Records supplied:
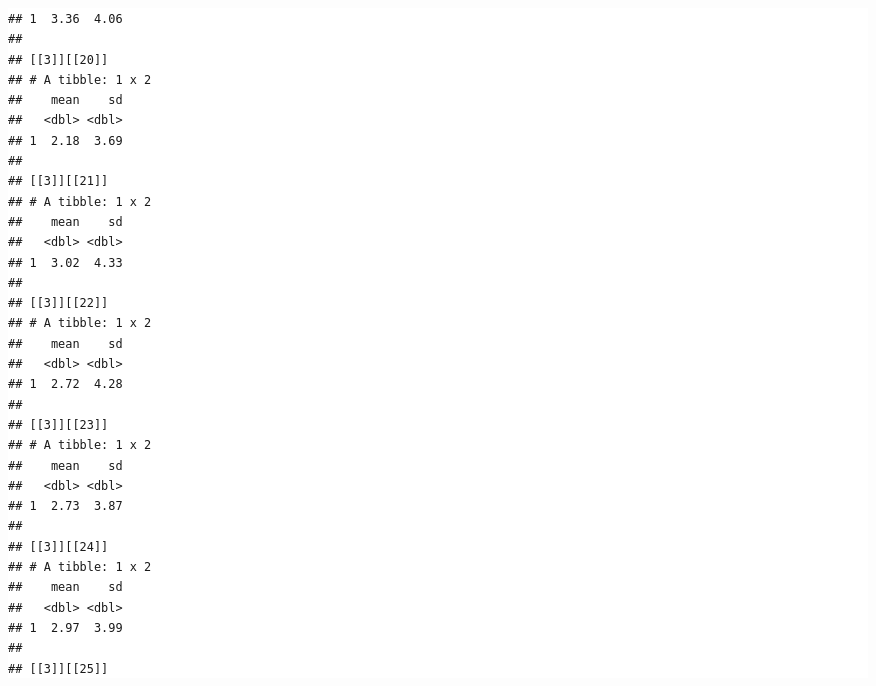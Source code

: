     ## 1  3.36  4.06
    ## 
    ## [[3]][[20]]
    ## # A tibble: 1 x 2
    ##    mean    sd
    ##   <dbl> <dbl>
    ## 1  2.18  3.69
    ## 
    ## [[3]][[21]]
    ## # A tibble: 1 x 2
    ##    mean    sd
    ##   <dbl> <dbl>
    ## 1  3.02  4.33
    ## 
    ## [[3]][[22]]
    ## # A tibble: 1 x 2
    ##    mean    sd
    ##   <dbl> <dbl>
    ## 1  2.72  4.28
    ## 
    ## [[3]][[23]]
    ## # A tibble: 1 x 2
    ##    mean    sd
    ##   <dbl> <dbl>
    ## 1  2.73  3.87
    ## 
    ## [[3]][[24]]
    ## # A tibble: 1 x 2
    ##    mean    sd
    ##   <dbl> <dbl>
    ## 1  2.97  3.99
    ## 
    ## [[3]][[25]]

Exercise prompt:
For each record, return its text exactly and leave any picture out.

Output for this exercise:
Source code

:     ## 1  3.36  4.06
    ## 
    ## [[3]][[20]]
    ## # A tibble: 1 x 2
    ##    mean    sd
    ##   <dbl> <dbl>
    ## 1  2.18  3.69
    ## 
    ## [[3]][[21]]
    ## # A tibble: 1 x 2
    ##    mean    sd
    ##   <dbl> <dbl>
    ## 1  3.02  4.33
    ## 
    ## [[3]][[22]]
    ## # A tibble: 1 x 2
    ##    mean    sd
    ##   <dbl> <dbl>
    ## 1  2.72  4.28
    ## 
    ## [[3]][[23]]
    ## # A tibble: 1 x 2
    ##    mean    sd
    ##   <dbl> <dbl>
    ## 1  2.73  3.87
    ## 
    ## [[3]][[24]]
    ## # A tibble: 1 x 2
    ##    mean    sd
    ##   <dbl> <dbl>
    ## 1  2.97  3.99
    ## 
    ## [[3]][[25]]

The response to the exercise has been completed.